(Information given)
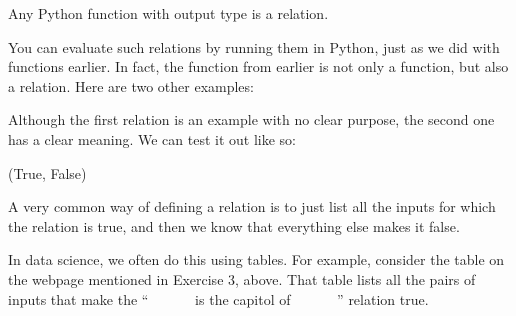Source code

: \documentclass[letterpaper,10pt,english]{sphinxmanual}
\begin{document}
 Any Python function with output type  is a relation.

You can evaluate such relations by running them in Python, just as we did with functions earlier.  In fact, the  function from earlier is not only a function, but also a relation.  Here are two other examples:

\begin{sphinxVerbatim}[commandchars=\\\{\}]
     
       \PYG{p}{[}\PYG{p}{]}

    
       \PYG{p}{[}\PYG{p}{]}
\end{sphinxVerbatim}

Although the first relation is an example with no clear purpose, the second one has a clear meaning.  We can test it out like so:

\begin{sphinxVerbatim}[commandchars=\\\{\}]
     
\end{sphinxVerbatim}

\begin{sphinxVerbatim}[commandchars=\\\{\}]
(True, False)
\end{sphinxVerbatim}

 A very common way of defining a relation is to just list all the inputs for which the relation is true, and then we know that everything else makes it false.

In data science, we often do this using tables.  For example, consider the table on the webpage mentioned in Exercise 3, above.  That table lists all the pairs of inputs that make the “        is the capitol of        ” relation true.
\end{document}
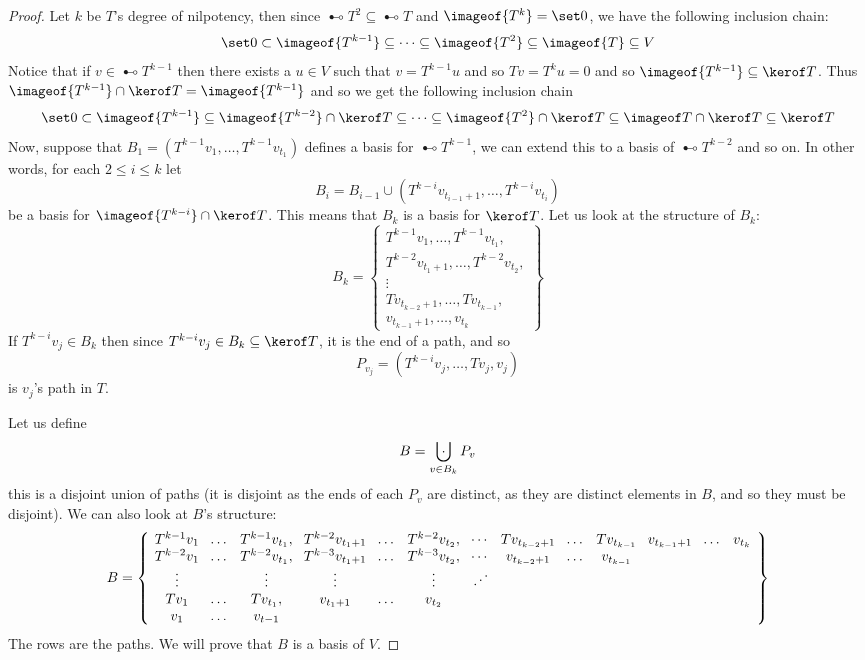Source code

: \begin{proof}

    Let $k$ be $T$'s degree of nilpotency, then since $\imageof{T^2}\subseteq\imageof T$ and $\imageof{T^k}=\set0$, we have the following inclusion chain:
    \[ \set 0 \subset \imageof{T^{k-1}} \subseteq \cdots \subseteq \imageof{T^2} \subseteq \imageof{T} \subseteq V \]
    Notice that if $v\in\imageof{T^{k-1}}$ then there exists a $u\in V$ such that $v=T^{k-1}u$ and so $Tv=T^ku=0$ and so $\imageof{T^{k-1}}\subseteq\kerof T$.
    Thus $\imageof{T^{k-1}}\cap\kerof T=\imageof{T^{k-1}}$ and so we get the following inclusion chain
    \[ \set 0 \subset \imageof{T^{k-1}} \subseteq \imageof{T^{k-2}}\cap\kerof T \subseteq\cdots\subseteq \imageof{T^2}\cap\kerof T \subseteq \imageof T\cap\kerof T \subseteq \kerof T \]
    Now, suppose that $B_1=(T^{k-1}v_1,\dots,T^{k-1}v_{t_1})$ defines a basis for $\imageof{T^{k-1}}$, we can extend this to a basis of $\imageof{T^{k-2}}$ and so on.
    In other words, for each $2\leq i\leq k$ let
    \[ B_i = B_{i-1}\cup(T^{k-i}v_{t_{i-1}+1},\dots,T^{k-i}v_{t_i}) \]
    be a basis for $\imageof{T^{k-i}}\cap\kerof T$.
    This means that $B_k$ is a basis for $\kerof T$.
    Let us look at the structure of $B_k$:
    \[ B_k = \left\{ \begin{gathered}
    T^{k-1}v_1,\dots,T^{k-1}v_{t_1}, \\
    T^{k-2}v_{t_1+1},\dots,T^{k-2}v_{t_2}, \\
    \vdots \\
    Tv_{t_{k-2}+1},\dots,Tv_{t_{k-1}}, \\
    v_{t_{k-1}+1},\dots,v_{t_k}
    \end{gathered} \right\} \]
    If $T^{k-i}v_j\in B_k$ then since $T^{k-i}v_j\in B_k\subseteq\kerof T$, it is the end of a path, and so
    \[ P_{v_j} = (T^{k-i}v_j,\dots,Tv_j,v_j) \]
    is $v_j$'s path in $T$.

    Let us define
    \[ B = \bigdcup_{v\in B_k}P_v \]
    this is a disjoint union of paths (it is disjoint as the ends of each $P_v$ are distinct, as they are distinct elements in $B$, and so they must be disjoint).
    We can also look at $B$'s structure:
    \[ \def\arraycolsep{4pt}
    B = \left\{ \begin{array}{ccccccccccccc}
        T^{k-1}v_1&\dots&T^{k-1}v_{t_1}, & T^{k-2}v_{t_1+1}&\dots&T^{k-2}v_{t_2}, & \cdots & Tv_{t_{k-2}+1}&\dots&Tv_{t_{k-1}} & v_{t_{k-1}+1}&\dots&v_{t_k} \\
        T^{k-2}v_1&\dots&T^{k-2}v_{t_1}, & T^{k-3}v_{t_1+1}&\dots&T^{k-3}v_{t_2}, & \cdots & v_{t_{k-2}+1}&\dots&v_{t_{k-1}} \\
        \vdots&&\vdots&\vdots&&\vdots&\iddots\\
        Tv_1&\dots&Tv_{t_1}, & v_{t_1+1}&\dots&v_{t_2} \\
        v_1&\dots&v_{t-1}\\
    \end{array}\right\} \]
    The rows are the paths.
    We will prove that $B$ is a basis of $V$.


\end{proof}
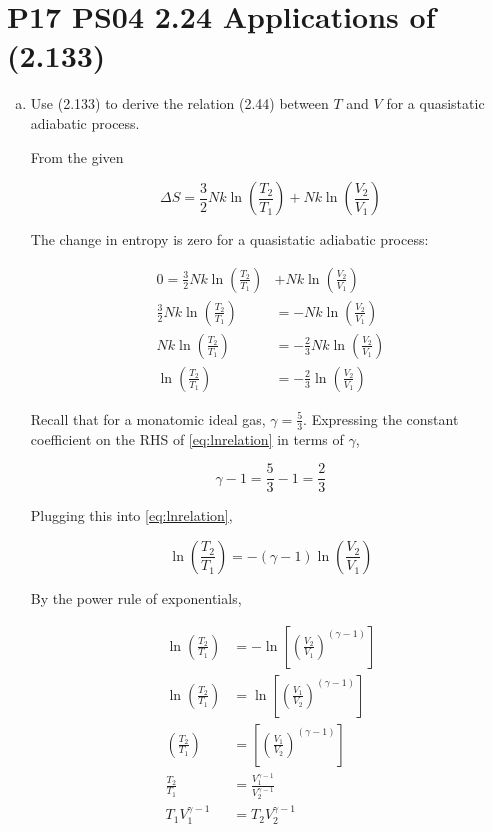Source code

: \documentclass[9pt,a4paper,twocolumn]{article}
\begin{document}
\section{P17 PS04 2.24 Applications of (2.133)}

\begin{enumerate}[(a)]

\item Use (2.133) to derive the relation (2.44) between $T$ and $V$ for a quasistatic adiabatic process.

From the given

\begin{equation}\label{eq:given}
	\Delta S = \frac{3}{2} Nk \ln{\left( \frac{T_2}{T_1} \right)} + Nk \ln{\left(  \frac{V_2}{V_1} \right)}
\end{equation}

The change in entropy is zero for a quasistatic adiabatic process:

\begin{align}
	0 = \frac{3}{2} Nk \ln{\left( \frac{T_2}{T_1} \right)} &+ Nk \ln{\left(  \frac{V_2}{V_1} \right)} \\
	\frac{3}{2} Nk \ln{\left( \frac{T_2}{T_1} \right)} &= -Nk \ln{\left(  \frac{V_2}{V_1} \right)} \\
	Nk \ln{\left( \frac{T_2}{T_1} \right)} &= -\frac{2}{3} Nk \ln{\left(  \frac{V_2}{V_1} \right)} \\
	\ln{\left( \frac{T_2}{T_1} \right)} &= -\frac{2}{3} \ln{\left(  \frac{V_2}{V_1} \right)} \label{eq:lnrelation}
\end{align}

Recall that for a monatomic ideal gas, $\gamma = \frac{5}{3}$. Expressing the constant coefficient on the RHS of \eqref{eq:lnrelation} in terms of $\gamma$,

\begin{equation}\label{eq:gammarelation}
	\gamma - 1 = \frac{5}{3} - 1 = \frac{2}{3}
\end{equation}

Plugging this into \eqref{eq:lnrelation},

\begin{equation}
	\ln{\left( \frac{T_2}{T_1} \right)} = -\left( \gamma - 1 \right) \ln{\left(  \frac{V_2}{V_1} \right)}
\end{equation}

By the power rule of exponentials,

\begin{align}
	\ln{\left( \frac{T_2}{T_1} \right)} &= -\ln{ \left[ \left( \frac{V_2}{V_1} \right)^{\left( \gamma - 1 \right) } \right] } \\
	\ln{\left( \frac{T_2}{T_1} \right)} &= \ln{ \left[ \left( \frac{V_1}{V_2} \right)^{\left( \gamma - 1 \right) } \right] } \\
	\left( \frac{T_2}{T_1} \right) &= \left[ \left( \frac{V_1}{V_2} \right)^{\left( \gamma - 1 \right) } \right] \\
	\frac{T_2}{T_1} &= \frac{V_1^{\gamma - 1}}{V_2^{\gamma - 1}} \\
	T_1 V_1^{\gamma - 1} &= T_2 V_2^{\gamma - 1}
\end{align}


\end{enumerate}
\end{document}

---

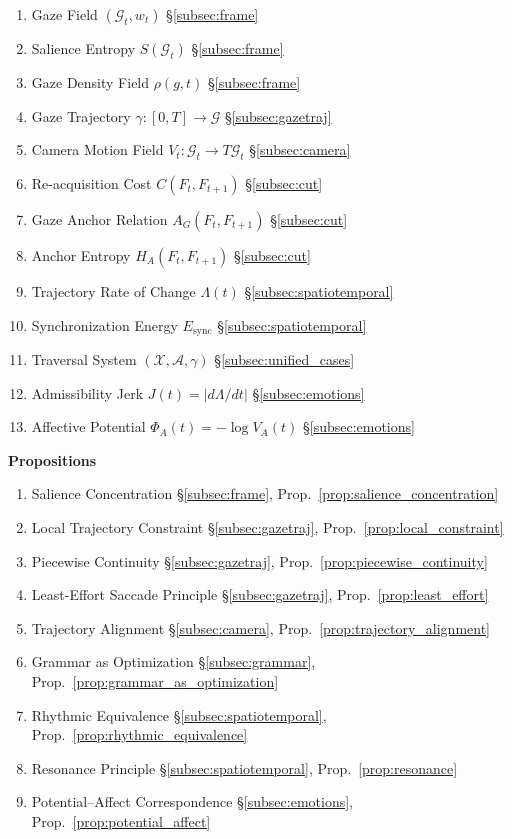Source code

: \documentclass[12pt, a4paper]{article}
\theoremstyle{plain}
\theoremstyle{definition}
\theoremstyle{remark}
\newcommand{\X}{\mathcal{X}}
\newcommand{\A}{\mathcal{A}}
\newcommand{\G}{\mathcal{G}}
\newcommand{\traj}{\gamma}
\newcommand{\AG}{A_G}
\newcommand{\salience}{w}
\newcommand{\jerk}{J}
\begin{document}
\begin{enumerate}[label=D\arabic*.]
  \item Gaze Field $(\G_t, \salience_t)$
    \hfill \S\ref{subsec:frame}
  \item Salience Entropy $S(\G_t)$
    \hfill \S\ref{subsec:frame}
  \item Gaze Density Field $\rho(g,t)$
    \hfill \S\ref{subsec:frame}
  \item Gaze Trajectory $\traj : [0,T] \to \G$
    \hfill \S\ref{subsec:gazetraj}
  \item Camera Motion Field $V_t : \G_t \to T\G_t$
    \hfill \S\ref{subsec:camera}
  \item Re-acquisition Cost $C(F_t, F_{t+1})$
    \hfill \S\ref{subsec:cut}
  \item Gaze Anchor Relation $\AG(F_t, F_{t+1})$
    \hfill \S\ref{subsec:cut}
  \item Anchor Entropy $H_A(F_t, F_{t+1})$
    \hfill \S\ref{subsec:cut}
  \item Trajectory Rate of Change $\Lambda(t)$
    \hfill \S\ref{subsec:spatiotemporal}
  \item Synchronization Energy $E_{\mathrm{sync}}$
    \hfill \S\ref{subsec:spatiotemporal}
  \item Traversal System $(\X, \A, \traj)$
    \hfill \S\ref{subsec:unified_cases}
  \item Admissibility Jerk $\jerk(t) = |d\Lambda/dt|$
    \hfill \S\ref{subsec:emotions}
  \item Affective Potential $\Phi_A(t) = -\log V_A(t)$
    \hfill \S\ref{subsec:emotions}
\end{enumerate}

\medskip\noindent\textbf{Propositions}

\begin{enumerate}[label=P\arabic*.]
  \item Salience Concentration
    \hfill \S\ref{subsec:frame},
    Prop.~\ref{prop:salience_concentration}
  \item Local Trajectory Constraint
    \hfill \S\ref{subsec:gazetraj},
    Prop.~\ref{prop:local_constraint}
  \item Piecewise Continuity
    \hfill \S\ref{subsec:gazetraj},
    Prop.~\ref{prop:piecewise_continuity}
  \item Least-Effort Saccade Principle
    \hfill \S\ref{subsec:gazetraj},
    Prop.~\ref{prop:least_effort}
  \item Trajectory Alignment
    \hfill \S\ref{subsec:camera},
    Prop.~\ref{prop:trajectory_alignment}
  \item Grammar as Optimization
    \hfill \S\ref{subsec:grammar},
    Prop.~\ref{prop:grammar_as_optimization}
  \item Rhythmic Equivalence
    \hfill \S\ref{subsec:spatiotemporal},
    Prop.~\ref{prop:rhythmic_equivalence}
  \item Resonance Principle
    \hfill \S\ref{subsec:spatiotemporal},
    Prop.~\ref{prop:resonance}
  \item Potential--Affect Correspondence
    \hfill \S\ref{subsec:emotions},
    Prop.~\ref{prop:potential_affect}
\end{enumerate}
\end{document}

(Task to carry out) Looking through the records, copy out every line in which the word "other" is found.

(Answer for the task)
You can evaluate such relations by running them in Python, just as we did with functions earlier.  In fact, the  function from earlier is not only a function, but also a relation.  Here are two other examples:
    In other words, for each $2\leq i\leq k$ let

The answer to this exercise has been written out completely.